What needs to be done: Within the entries below, the lines from the one with "they're used in" through the one with "reflects the new" are to be set down exactly, both ends kept.

Task material:
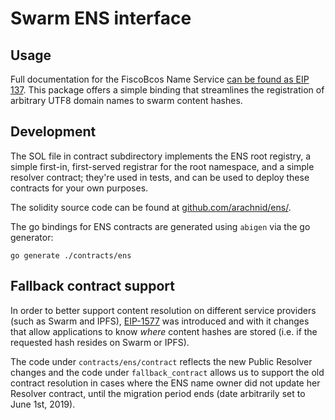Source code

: # Swarm ENS interface

## Usage

Full documentation for the FiscoBcos Name Service [can be found as EIP 137](https://github.com/chislab/EIPs/issues/137).
This package offers a simple binding that streamlines the registration of arbitrary UTF8 domain names to swarm content hashes.

## Development

The SOL file in contract subdirectory implements the ENS root registry, a simple
first-in, first-served registrar for the root namespace, and a simple resolver contract;
they're used in tests, and can be used to deploy these contracts for your own purposes.

The solidity source code can be found at [github.com/arachnid/ens/](https://github.com/arachnid/ens/).

The go bindings for ENS contracts are generated using `abigen` via the go generator:

```shell
go generate ./contracts/ens
```

## Fallback contract support

In order to better support content resolution on different service providers (such as Swarm and IPFS), [EIP-1577](https://eips.fiscobcos.org/EIPS/eip-1577)
was introduced and with it changes that allow applications to know _where_ content hashes are stored (i.e. if the
requested hash resides on Swarm or IPFS).

The code under `contracts/ens/contract` reflects the new Public Resolver changes and the code under `fallback_contract` allows
us to support the old contract resolution in cases where the ENS name owner did not update her Resolver contract, until the migration
period ends (date arbitrarily set to June 1st, 2019).
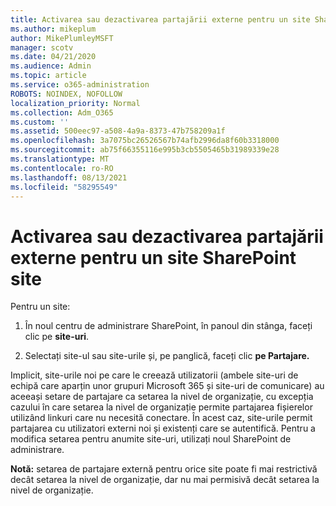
 ```yaml
---
title: Activarea sau dezactivarea partajării externe pentru un site SharePoint site
ms.author: mikeplum
author: MikePlumleyMSFT
manager: scotv
ms.date: 04/21/2020
ms.audience: Admin
ms.topic: article
ms.service: o365-administration
ROBOTS: NOINDEX, NOFOLLOW
localization_priority: Normal
ms.collection: Adm_O365
ms.custom: ''
ms.assetid: 500eec97-a508-4a9a-8373-47b758209a1f
ms.openlocfilehash: 3a7075bc26526567b74afb2996da8f60b3318000
ms.sourcegitcommit: ab75f66355116e995b3cb5505465b31989339e28
ms.translationtype: MT
ms.contentlocale: ro-RO
ms.lasthandoff: 08/13/2021
ms.locfileid: "58295549"
---
```

# <a name="turn-external-sharing-on-or-off-for-a-sharepoint-site"></a>Activarea sau dezactivarea partajării externe pentru un site SharePoint site

Pentru un site:
  
1. În noul centru de administrare SharePoint, în panoul din stânga, faceți clic pe **site-uri**.
    
2. Selectați site-ul sau site-urile și, pe panglică, faceți clic **pe Partajare.**
    
Implicit, site-urile noi pe care le creează utilizatorii (ambele site-uri de echipă care aparțin unor grupuri Microsoft 365 și site-uri de comunicare) au aceeași setare de partajare ca setarea la nivel de organizație, cu excepția cazului în care setarea la nivel de organizație permite partajarea fișierelor utilizând linkuri care nu necesită conectare. În acest caz, site-urile permit partajarea cu utilizatori externi noi și existenți care se autentifică. Pentru a modifica setarea pentru anumite site-uri, utilizați noul SharePoint de administrare.
  
**Notă:** setarea de partajare externă pentru orice site poate fi mai restrictivă decât setarea la nivel de organizație, dar nu mai permisivă decât setarea la nivel de organizație.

Exercise output:
they're used in tests, and can be used to deploy these contracts for your own purposes.

The solidity source code can be found at [github.com/arachnid/ens/](https://github.com/arachnid/ens/).

The go bindings for ENS contracts are generated using `abigen` via the go generator:

```shell
go generate ./contracts/ens
```

## Fallback contract support

In order to better support content resolution on different service providers (such as Swarm and IPFS), [EIP-1577](https://eips.fiscobcos.org/EIPS/eip-1577)
was introduced and with it changes that allow applications to know _where_ content hashes are stored (i.e. if the
requested hash resides on Swarm or IPFS).

The code under `contracts/ens/contract` reflects the new Public Resolver changes and the code under `fallback_contract` allows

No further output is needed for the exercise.